As a just and righteous and perfect person, Jesus can see all the sin around him. If you possess perfect pitch musically, you can always tell when a piano or a singer is out of tune. Spiritually, Jesus had perfect pitch. He never missed it when the people around him sounded wrong notes. In fact, you would think that the chorus of sin would have been almost deafening to Jesus while he lived here on earth.
But with precious few exceptions, the gospels never show Jesus ranting and raving about people's faults, foibles, and sins. Instead he always cut to the heart. In the case of this Samaritan woman, he saw through to the hurt she had endured, the lonely isolation that had become her lot in life. The very facts about this woman that put others off seem to have drawn Jesus in. He didn't approve of her current situation but he found a way to heal it by applying living water.
If Jesus is the Son who is his Father all over again, then looking at God's own authorized image of himself reveals much to us about the God and Savior whom we worship. He is all-knowing and all-seeing. He discerns and judges right from wrong. He is unhappy about the way things in this world go but seems more unhappy at how this world's sad state of affairs isolates people who were made for community and love. So his first desire is to heal. His first desire is to restore shalom, and shalom cannot happen until those who are afar off are brought near again in community.
Jesus knows that love is what we were made for. And do you know why he knows that? Because he constantly remembers something we too often forget: he remembers that each one of us was created in the image of God. Jesus who is himself the express image of God par excellence always was able to look past the veneers we present to one another, the ways we try to hide from each other. Jesus looked past the layers of sin that build up on our hearts like some kind of waxy residue on a linoleum floor. Jesus, the Image of God, spied the image of God in also every person he met. He knew that a major part of that spark of God-likeness within each of us is a yearning, a deep, deep hankering, to be loved.
In her book The Substance of Things Seen, Robin Jensen tells the story of a devout Baptist young woman who visited a Greek Orthodox church one Sunday and was scandalized by the array of icons and images that filled the sanctuary. After the service, she registered her discomfort with the priest. "I was always taught," she said, "that we may have no images of God." The priest thought for just a moment before gently replying, "But, my dear, you are the image of God, re-made now in Christ."

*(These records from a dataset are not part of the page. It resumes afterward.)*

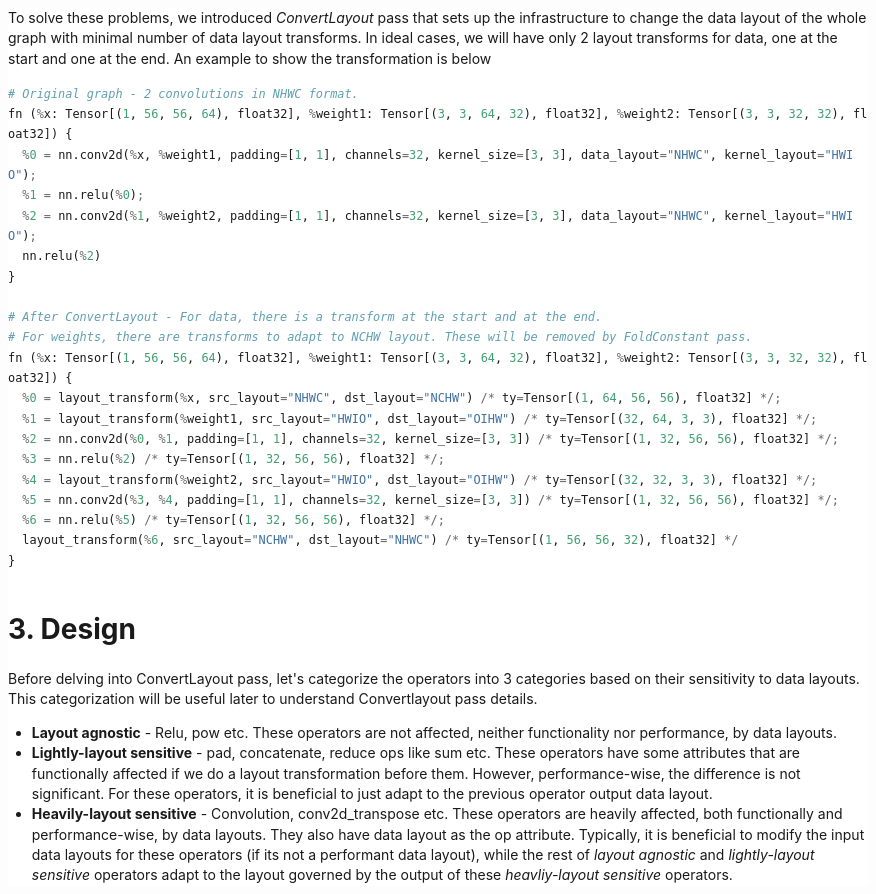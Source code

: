 To solve these problems, we introduced *ConvertLayout* pass that sets up
the infrastructure to change the data layout of the whole graph with
minimal number of data layout transforms. In ideal cases, we will have
only 2 layout transforms for data, one at the start and one at the end.
An example to show the transformation is below

``` python
# Original graph - 2 convolutions in NHWC format.
fn (%x: Tensor[(1, 56, 56, 64), float32], %weight1: Tensor[(3, 3, 64, 32), float32], %weight2: Tensor[(3, 3, 32, 32), float32]) {
  %0 = nn.conv2d(%x, %weight1, padding=[1, 1], channels=32, kernel_size=[3, 3], data_layout="NHWC", kernel_layout="HWIO");
  %1 = nn.relu(%0);
  %2 = nn.conv2d(%1, %weight2, padding=[1, 1], channels=32, kernel_size=[3, 3], data_layout="NHWC", kernel_layout="HWIO");
  nn.relu(%2)
}

# After ConvertLayout - For data, there is a transform at the start and at the end.
# For weights, there are transforms to adapt to NCHW layout. These will be removed by FoldConstant pass.
fn (%x: Tensor[(1, 56, 56, 64), float32], %weight1: Tensor[(3, 3, 64, 32), float32], %weight2: Tensor[(3, 3, 32, 32), float32]) {
  %0 = layout_transform(%x, src_layout="NHWC", dst_layout="NCHW") /* ty=Tensor[(1, 64, 56, 56), float32] */;
  %1 = layout_transform(%weight1, src_layout="HWIO", dst_layout="OIHW") /* ty=Tensor[(32, 64, 3, 3), float32] */;
  %2 = nn.conv2d(%0, %1, padding=[1, 1], channels=32, kernel_size=[3, 3]) /* ty=Tensor[(1, 32, 56, 56), float32] */;
  %3 = nn.relu(%2) /* ty=Tensor[(1, 32, 56, 56), float32] */;
  %4 = layout_transform(%weight2, src_layout="HWIO", dst_layout="OIHW") /* ty=Tensor[(32, 32, 3, 3), float32] */;
  %5 = nn.conv2d(%3, %4, padding=[1, 1], channels=32, kernel_size=[3, 3]) /* ty=Tensor[(1, 32, 56, 56), float32] */;
  %6 = nn.relu(%5) /* ty=Tensor[(1, 32, 56, 56), float32] */;
  layout_transform(%6, src_layout="NCHW", dst_layout="NHWC") /* ty=Tensor[(1, 56, 56, 32), float32] */
}
```

# 3. Design

Before delving into ConvertLayout pass, let\'s categorize the operators
into 3 categories based on their sensitivity to data layouts. This
categorization will be useful later to understand Convertlayout pass
details.

-   **Layout agnostic** - Relu, pow etc. These operators are not
    affected, neither functionality nor performance, by data layouts.
-   **Lightly-layout sensitive** - pad, concatenate, reduce ops like sum
    etc. These operators have some attributes that are functionally
    affected if we do a layout transformation before them. However,
    performance-wise, the difference is not significant. For these
    operators, it is beneficial to just adapt to the previous operator
    output data layout.
-   **Heavily-layout sensitive** - Convolution, conv2d_transpose etc.
    These operators are heavily affected, both functionally and
    performance-wise, by data layouts. They also have data layout as the
    op attribute. Typically, it is beneficial to modify the input data
    layouts for these operators (if its not a performant data layout),
    while the rest of *layout agnostic* and *lightly-layout sensitive*
    operators adapt to the layout governed by the output of these
    *heavliy-layout sensitive* operators.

The second commandment tells us we must not be wiser than God in trying to create images that restrict the nature of God and our understanding of God. But we must also not try to be wiser than God by ignoring the image he himself has given to us in Jesus nor how that very image must shine in all our living every day. When Jesus first spoke to the Samaritan woman, she assumed it was because he didn't know who she was. As it turned out, he spoke to her because he knew exactly who she was. And his divine heart loved her. We may be properly wary about making images of God but we must never hesitate to be the image of God by beaming love and grace to all the lonely we meet. Because then, in all our living, we show that we do indeed worship our God in spirit and in truth. Amen.